**WORK REQUEST**
The answer is every line in the data below that contains the word "easy".

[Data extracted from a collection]

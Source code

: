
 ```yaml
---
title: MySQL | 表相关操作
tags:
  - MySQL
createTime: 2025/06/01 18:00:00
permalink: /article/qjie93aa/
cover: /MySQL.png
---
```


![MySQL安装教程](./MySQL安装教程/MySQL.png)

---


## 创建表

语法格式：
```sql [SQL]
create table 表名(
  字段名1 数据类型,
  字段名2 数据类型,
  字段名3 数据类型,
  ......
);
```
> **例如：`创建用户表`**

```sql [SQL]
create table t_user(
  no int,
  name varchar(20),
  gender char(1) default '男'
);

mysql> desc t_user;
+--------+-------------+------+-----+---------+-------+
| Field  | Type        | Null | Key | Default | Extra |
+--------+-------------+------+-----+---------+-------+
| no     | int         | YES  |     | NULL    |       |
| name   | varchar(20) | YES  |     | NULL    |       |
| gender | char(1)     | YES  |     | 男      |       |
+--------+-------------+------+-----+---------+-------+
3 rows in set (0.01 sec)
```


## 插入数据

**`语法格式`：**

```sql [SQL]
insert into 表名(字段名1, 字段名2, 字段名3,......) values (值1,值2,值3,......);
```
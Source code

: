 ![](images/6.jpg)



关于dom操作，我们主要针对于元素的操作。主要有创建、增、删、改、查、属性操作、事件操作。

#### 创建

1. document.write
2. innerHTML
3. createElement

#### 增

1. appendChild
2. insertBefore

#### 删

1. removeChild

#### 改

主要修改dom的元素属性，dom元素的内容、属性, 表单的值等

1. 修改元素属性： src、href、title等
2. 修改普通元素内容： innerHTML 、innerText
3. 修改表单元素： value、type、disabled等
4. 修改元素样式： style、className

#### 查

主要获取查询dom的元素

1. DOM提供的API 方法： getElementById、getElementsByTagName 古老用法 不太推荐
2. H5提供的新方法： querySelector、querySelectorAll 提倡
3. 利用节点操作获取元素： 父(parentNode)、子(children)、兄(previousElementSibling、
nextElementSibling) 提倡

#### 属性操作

* * *

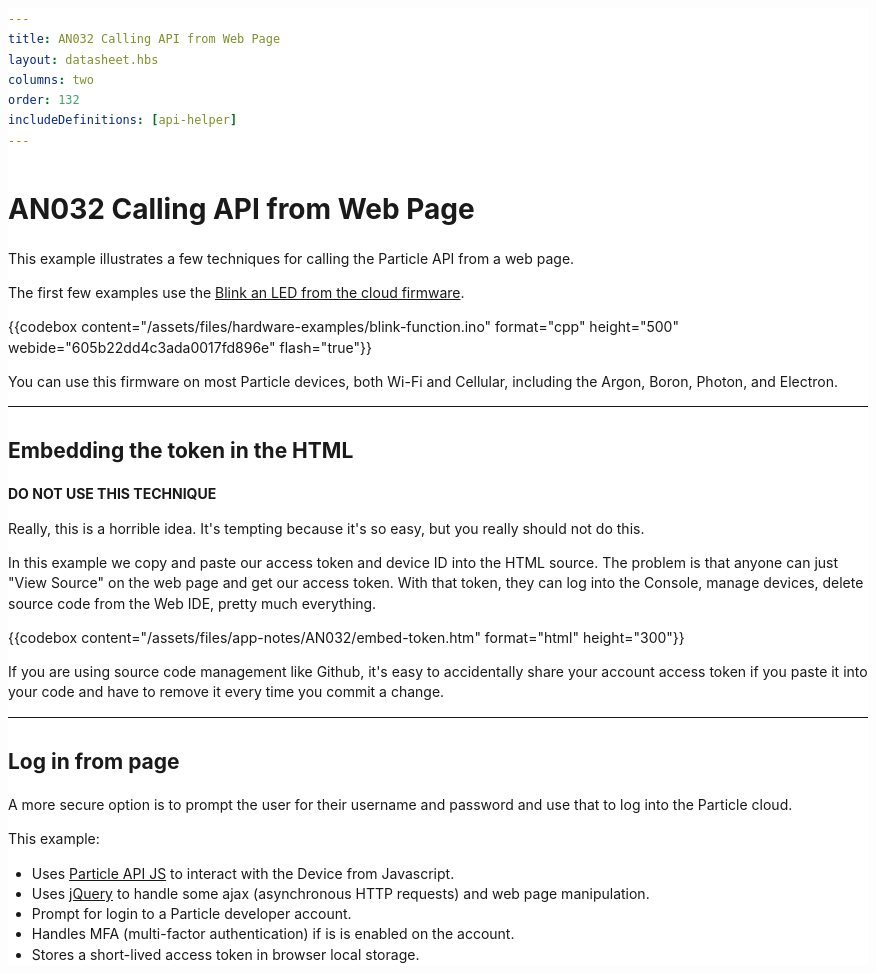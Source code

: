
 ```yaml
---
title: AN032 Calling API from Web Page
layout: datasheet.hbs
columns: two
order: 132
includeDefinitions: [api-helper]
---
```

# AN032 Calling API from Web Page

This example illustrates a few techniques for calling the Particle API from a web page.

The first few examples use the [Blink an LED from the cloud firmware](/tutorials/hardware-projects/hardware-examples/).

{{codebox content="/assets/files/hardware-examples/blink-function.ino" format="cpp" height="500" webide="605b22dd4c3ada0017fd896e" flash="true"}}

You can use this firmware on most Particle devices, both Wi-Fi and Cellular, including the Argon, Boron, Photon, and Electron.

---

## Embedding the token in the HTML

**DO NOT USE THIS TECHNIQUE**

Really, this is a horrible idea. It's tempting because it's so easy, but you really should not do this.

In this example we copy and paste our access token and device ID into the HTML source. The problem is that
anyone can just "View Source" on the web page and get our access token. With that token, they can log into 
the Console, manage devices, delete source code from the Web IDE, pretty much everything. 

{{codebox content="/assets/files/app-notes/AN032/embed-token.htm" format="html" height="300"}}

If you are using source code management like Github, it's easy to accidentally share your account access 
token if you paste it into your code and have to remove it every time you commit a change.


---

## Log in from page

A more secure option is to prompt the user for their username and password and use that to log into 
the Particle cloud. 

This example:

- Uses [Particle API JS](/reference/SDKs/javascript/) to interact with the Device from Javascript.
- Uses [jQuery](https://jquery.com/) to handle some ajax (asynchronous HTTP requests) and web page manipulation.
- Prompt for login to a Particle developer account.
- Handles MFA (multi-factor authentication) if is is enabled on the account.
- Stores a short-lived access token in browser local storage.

**RESPONSE AREA**
Really, this is a horrible idea. It's tempting because it's so easy, but you really should not do this.
If you are using source code management like Github, it's easy to accidentally share your account access 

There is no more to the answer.